*Data for this exercise*.
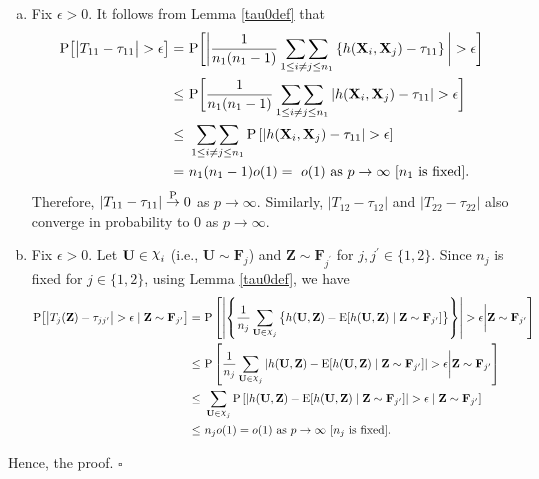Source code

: \documentclass[twoside]{article}
\newcommand{\bX}{\mathbf{X}}
\newcommand{\bZ}{\mathbf{Z}}
\newcommand{\bF}{\mathbf{F}}
\newcommand{\bU}{\mathbf{U}}
\newcommand{\0}{\mathbf{0}}
\newcommand{\1}{\mathbf{1}}
\newcommand*{\QEDB}{\hfill\ensuremath{\square}}
\DeclareRobustCommand{\rchi}{{\mathpalette\irchi\relax}}
\newcommand{\irchi}[2]{\raisebox{\depth}{$#1\chi$}} %
\numberwithin{equation}{section}
\begin{document}
\begin{enumerate}[(a)]
 \item Fix $\epsilon>0$. It follows from Lemma \ref{tau0def} that
\begin{align}\label{ref1}
{\rm P}\big [\big |T_{11} - \tau_{11}\big |>\epsilon\big ]
= &\ {\rm P} \bigg [\bigg |\frac{1}{n_1(n_1-1)}\mathop{\sum\sum}\limits_{1\leq i\neq j\leq n_1}\left\{{h}(\bX_{i},\bX_{j})-\tau_{11}\right\}\bigg |>\epsilon \bigg]\nonumber\\
\leq &\ {\rm P} \bigg [\frac{1}{n_1(n_1-1)}\mathop{\sum\sum}\limits_{1\leq i\neq j\leq n_1}\left |{h}(\bX_{i},\bX_{j}) -\tau_{11}\right |>\epsilon \bigg]\nonumber \\
\leq &\ \mathop{\sum\sum}\limits_{1\leq i\neq j\leq n_1}{\rm P} \left [\left |{h}(\bX_{i},\bX_{j}) -\tau_{11}\right |>\epsilon \right]\nonumber\\
=&\ n_1(n_1-1)o(1)=\ o(1)\text{ as }p\to\infty\ [\text{$n_1$ is fixed}].
\end{align}
Therefore, $|T_{11}-\tau_{11}|\stackrel{\rm P}{\to}0$ as $p\to\infty$. Similarly, $|T_{12}-\tau_{12}|$ and $|T_{22}-\tau_{22}|$ also converge in probability to 0 as $p\to\infty$.
\item Fix $\epsilon>0$. Let $\bU\in\rchi_i$ (i.e., $\bU\sim\bF_j$) and $\bZ\sim\bF_{j^\prime}$ for $j,j^\prime\in\{1,2\}$. Since $n_j$ is fixed for $j\in\{1,2\}$, using Lemma \ref{tau0def}, we have
\begin{align}\label{ref3}
{\rm P}\big [\big |T_{j}(\bZ) - \tau_{jj^\prime}\big |>\epsilon\mid\bZ\sim\bF_{j^\prime}\big ]
=&\  {\rm P}\left [\left |\left \{\frac{1}{n_j}\sum_{\bU\in\rchi_j}\big \{h(\bU,\bZ) - {\rm E}[h(\bU,\bZ)\mid\bZ\sim\bF_{j^\prime}]\big \}\right \}\right |>\epsilon\bigg |\bZ\sim\bF_{j^\prime} \right ]\nonumber\\
\leq &\ {\rm P}\left [\frac{1}{n_j}\sum_{\bU\in\rchi_j}\left |h(\bU,\bZ) - {\rm E}[h(\bU,\bZ)\mid\bZ\sim\bF_{j^\prime}]\right |>\epsilon \bigg |\bZ\sim\bF_{j^\prime}\right ]\nonumber \\
\leq &\ \sum_{\bU\in\rchi_j}{\rm P}\left [\left |h(\bU,\bZ) - {\rm E}[h(\bU,\bZ)\mid\bZ\sim\bF_{j^\prime}]\right |>\epsilon \mid\bZ\sim\bF_{j^\prime}\right ]\nonumber \\
\leq &\ n_jo(1)=o(1)\text{ as }p\to\infty\ [ n_j\text{ is fixed].}
\end{align}
\end{enumerate}
Hence, the proof. \hfill \QEDB\newline
\end{document}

*What you should do*. Copy out each line of the data containing the string "mathbf".

*Solution for this task*.
\newcommand{\bX}{\mathbf{X}}
\newcommand{\bZ}{\mathbf{Z}}
\newcommand{\bF}{\mathbf{F}}
\newcommand{\bU}{\mathbf{U}}
\newcommand{\0}{\mathbf{0}}
\newcommand{\1}{\mathbf{1}}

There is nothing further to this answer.